▸ **The task**
Figure out how many lines of the material below contain the word "Supabase". Answer with the number only.
(Beginning of Task data)
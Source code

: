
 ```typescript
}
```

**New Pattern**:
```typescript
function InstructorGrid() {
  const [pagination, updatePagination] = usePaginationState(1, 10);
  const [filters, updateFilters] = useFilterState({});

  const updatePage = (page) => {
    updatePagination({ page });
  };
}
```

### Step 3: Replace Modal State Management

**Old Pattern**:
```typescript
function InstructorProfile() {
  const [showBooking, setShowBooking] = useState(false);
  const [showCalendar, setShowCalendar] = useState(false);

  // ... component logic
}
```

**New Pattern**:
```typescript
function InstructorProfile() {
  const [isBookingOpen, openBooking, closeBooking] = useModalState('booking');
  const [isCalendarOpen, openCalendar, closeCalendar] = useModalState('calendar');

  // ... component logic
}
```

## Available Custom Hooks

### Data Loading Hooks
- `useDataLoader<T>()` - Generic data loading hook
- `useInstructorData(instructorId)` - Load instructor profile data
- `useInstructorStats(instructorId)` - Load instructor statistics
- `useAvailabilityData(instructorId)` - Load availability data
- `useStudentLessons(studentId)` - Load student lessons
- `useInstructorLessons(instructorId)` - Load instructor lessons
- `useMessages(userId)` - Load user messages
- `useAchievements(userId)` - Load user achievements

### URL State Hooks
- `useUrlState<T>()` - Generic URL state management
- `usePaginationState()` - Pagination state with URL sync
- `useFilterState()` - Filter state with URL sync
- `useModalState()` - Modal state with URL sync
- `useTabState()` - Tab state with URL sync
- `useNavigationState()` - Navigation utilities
(End of Task data)
(Beginning of Task data)
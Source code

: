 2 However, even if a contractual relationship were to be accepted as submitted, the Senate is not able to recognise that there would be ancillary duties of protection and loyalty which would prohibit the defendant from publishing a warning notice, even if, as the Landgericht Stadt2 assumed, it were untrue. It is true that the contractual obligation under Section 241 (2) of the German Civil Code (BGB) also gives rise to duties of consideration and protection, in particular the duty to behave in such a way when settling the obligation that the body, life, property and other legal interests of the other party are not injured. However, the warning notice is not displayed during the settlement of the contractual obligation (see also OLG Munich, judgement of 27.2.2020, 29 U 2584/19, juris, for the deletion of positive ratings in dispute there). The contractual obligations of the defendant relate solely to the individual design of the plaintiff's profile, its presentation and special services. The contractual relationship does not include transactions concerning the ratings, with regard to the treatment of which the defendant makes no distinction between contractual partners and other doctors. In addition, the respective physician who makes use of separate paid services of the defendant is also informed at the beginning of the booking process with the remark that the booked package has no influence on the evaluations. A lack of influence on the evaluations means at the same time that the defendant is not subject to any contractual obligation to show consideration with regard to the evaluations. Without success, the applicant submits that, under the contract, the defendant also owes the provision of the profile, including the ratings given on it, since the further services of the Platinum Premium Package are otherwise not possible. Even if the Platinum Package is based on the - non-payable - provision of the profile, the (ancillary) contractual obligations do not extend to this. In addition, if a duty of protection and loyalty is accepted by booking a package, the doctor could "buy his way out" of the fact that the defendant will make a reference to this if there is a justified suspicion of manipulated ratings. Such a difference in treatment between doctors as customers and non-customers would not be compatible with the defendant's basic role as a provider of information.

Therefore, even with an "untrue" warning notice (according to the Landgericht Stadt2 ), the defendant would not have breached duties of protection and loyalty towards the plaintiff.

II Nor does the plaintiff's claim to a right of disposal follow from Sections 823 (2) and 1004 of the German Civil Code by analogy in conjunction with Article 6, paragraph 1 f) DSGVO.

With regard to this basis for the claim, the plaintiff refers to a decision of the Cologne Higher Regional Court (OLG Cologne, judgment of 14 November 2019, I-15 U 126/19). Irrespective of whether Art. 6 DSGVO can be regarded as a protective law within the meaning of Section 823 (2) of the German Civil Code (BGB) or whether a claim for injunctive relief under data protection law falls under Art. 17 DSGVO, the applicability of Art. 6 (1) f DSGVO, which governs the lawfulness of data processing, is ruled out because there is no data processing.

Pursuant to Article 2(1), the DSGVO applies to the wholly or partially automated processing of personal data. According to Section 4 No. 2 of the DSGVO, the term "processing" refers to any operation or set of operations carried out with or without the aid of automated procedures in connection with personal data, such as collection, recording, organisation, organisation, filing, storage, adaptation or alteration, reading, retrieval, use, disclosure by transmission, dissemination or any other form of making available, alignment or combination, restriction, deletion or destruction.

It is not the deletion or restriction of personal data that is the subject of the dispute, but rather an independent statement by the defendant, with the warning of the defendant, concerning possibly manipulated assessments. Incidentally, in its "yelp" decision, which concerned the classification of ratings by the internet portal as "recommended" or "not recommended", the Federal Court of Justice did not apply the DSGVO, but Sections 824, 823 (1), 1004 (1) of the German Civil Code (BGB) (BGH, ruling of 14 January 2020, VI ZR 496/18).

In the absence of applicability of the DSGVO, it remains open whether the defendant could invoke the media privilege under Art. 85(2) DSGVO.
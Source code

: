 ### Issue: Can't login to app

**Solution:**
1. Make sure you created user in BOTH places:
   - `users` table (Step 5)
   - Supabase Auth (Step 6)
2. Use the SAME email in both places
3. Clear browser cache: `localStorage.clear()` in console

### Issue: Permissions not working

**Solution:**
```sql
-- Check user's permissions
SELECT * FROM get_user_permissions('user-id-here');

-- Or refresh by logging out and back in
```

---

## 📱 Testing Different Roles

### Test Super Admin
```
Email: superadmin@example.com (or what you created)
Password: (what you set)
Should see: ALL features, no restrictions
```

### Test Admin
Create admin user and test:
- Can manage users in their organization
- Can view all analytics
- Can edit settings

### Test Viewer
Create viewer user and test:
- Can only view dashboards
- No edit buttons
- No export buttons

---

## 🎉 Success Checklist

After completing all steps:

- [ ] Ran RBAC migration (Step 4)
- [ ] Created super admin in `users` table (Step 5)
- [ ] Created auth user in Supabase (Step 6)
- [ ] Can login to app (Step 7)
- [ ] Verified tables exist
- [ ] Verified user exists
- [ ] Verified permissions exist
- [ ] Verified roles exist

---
(End of Task data)
▸ **Response area**
2